# Work item:
In the material below, print every line exactly and omit the pictures.

■ ■ ■

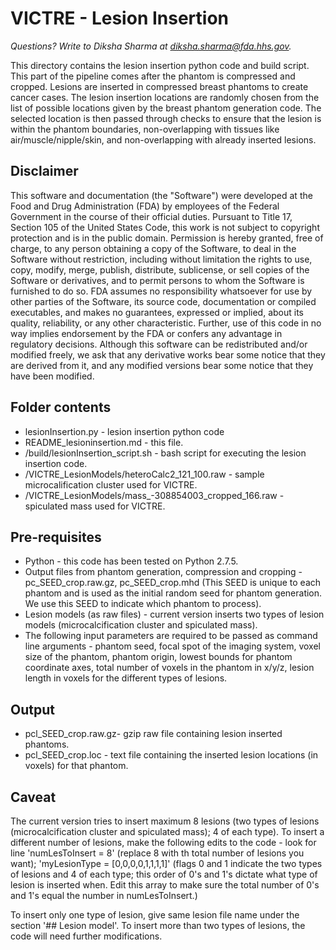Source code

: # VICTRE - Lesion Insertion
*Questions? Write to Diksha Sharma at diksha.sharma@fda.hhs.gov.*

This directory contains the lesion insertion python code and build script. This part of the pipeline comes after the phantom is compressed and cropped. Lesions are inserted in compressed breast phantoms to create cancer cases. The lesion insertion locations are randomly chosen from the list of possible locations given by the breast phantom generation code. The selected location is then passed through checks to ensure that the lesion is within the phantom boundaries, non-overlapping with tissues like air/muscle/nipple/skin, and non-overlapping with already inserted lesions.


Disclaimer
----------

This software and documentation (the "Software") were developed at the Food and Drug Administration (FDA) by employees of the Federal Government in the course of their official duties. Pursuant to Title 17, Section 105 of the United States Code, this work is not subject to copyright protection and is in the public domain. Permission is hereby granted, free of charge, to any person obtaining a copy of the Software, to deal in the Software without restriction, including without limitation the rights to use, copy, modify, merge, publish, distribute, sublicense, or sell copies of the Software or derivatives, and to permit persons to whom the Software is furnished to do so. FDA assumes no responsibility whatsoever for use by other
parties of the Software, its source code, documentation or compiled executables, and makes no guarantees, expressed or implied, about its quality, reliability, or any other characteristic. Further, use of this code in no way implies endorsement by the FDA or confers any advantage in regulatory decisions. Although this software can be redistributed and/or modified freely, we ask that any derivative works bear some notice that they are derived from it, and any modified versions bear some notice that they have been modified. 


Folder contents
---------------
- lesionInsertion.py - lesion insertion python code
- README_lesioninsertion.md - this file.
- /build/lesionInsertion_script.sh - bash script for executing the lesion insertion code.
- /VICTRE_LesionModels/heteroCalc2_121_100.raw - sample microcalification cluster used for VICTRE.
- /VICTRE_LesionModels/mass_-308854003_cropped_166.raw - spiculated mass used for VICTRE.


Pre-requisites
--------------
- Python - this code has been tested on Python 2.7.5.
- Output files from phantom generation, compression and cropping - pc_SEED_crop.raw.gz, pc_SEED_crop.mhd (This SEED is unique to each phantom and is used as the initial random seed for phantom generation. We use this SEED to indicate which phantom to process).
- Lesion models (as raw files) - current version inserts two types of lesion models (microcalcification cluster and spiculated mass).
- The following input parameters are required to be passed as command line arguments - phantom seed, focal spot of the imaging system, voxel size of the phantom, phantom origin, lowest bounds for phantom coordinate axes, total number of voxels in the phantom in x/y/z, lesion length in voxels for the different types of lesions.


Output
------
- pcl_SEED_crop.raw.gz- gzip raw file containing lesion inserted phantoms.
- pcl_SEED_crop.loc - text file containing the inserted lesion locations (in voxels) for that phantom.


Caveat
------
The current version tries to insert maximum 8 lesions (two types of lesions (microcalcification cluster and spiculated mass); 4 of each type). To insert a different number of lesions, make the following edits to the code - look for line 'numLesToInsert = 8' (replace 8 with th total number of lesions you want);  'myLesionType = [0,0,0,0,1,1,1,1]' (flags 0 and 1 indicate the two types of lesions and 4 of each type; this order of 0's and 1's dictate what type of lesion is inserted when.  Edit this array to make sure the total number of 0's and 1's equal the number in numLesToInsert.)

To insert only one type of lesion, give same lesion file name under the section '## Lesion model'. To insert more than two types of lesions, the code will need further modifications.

■ ■ ■

# Output:
Source code

: # VICTRE - Lesion Insertion
*Questions? Write to Diksha Sharma at diksha.sharma@fda.hhs.gov.*

This directory contains the lesion insertion python code and build script. This part of the pipeline comes after the phantom is compressed and cropped. Lesions are inserted in compressed breast phantoms to create cancer cases. The lesion insertion locations are randomly chosen from the list of possible locations given by the breast phantom generation code. The selected location is then passed through checks to ensure that the lesion is within the phantom boundaries, non-overlapping with tissues like air/muscle/nipple/skin, and non-overlapping with already inserted lesions.


Disclaimer
----------

This software and documentation (the "Software") were developed at the Food and Drug Administration (FDA) by employees of the Federal Government in the course of their official duties. Pursuant to Title 17, Section 105 of the United States Code, this work is not subject to copyright protection and is in the public domain. Permission is hereby granted, free of charge, to any person obtaining a copy of the Software, to deal in the Software without restriction, including without limitation the rights to use, copy, modify, merge, publish, distribute, sublicense, or sell copies of the Software or derivatives, and to permit persons to whom the Software is furnished to do so. FDA assumes no responsibility whatsoever for use by other
parties of the Software, its source code, documentation or compiled executables, and makes no guarantees, expressed or implied, about its quality, reliability, or any other characteristic. Further, use of this code in no way implies endorsement by the FDA or confers any advantage in regulatory decisions. Although this software can be redistributed and/or modified freely, we ask that any derivative works bear some notice that they are derived from it, and any modified versions bear some notice that they have been modified. 


Folder contents
---------------
- lesionInsertion.py - lesion insertion python code
- README_lesioninsertion.md - this file.
- /build/lesionInsertion_script.sh - bash script for executing the lesion insertion code.
- /VICTRE_LesionModels/heteroCalc2_121_100.raw - sample microcalification cluster used for VICTRE.
- /VICTRE_LesionModels/mass_-308854003_cropped_166.raw - spiculated mass used for VICTRE.


Pre-requisites
--------------
- Python - this code has been tested on Python 2.7.5.
- Output files from phantom generation, compression and cropping - pc_SEED_crop.raw.gz, pc_SEED_crop.mhd (This SEED is unique to each phantom and is used as the initial random seed for phantom generation. We use this SEED to indicate which phantom to process).
- Lesion models (as raw files) - current version inserts two types of lesion models (microcalcification cluster and spiculated mass).
- The following input parameters are required to be passed as command line arguments - phantom seed, focal spot of the imaging system, voxel size of the phantom, phantom origin, lowest bounds for phantom coordinate axes, total number of voxels in the phantom in x/y/z, lesion length in voxels for the different types of lesions.


Output
------
- pcl_SEED_crop.raw.gz- gzip raw file containing lesion inserted phantoms.
- pcl_SEED_crop.loc - text file containing the inserted lesion locations (in voxels) for that phantom.


Caveat
------
The current version tries to insert maximum 8 lesions (two types of lesions (microcalcification cluster and spiculated mass); 4 of each type). To insert a different number of lesions, make the following edits to the code - look for line 'numLesToInsert = 8' (replace 8 with th total number of lesions you want);  'myLesionType = [0,0,0,0,1,1,1,1]' (flags 0 and 1 indicate the two types of lesions and 4 of each type; this order of 0's and 1's dictate what type of lesion is inserted when.  Edit this array to make sure the total number of 0's and 1's equal the number in numLesToInsert.)

To insert only one type of lesion, give same lesion file name under the section '## Lesion model'. To insert more than two types of lesions, the code will need further modifications.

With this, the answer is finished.